(Source data)
#####

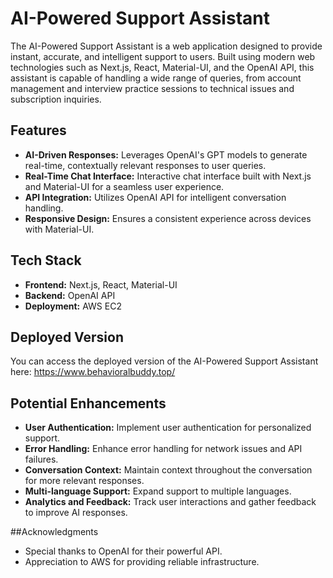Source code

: # AI-Powered Support Assistant

The AI-Powered Support Assistant is a web application designed to provide instant, accurate, and intelligent support to users. Built using modern web technologies such as Next.js, React, Material-UI, and the OpenAI API, this assistant is capable of handling a wide range of queries, from account management and interview practice sessions to technical issues and subscription inquiries.

## Features

- **AI-Driven Responses:** Leverages OpenAI's GPT models to generate real-time, contextually relevant responses to user queries.
- **Real-Time Chat Interface:** Interactive chat interface built with Next.js and Material-UI for a seamless user experience.
- **API Integration:** Utilizes OpenAI API for intelligent conversation handling.
- **Responsive Design:** Ensures a consistent experience across devices with Material-UI.

## Tech Stack

- **Frontend:** Next.js, React, Material-UI
- **Backend:** OpenAI API
- **Deployment:** AWS EC2

## Deployed Version
You can access the deployed version of the AI-Powered Support Assistant here: https://www.behavioralbuddy.top/

## Potential Enhancements
- **User Authentication:** Implement user authentication for personalized support.
- **Error Handling:** Enhance error handling for network issues and API failures.
- **Conversation Context:** Maintain context throughout the conversation for more relevant responses.
- **Multi-language Support:** Expand support to multiple languages.
- **Analytics and Feedback:** Track user interactions and gather feedback to improve AI responses.

##Acknowledgments
- Special thanks to OpenAI for their powerful API.
- Appreciation to AWS for providing reliable infrastructure.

#####

| What to do |
Transcribe the records above exactly, skipping pictures.

| The answer |
Source code

: # AI-Powered Support Assistant

The AI-Powered Support Assistant is a web application designed to provide instant, accurate, and intelligent support to users. Built using modern web technologies such as Next.js, React, Material-UI, and the OpenAI API, this assistant is capable of handling a wide range of queries, from account management and interview practice sessions to technical issues and subscription inquiries.

## Features

- **AI-Driven Responses:** Leverages OpenAI's GPT models to generate real-time, contextually relevant responses to user queries.
- **Real-Time Chat Interface:** Interactive chat interface built with Next.js and Material-UI for a seamless user experience.
- **API Integration:** Utilizes OpenAI API for intelligent conversation handling.
- **Responsive Design:** Ensures a consistent experience across devices with Material-UI.

## Tech Stack

- **Frontend:** Next.js, React, Material-UI
- **Backend:** OpenAI API
- **Deployment:** AWS EC2

## Deployed Version
You can access the deployed version of the AI-Powered Support Assistant here: https://www.behavioralbuddy.top/

## Potential Enhancements
- **User Authentication:** Implement user authentication for personalized support.
- **Error Handling:** Enhance error handling for network issues and API failures.
- **Conversation Context:** Maintain context throughout the conversation for more relevant responses.
- **Multi-language Support:** Expand support to multiple languages.
- **Analytics and Feedback:** Track user interactions and gather feedback to improve AI responses.

##Acknowledgments
- Special thanks to OpenAI for their powerful API.
- Appreciation to AWS for providing reliable infrastructure.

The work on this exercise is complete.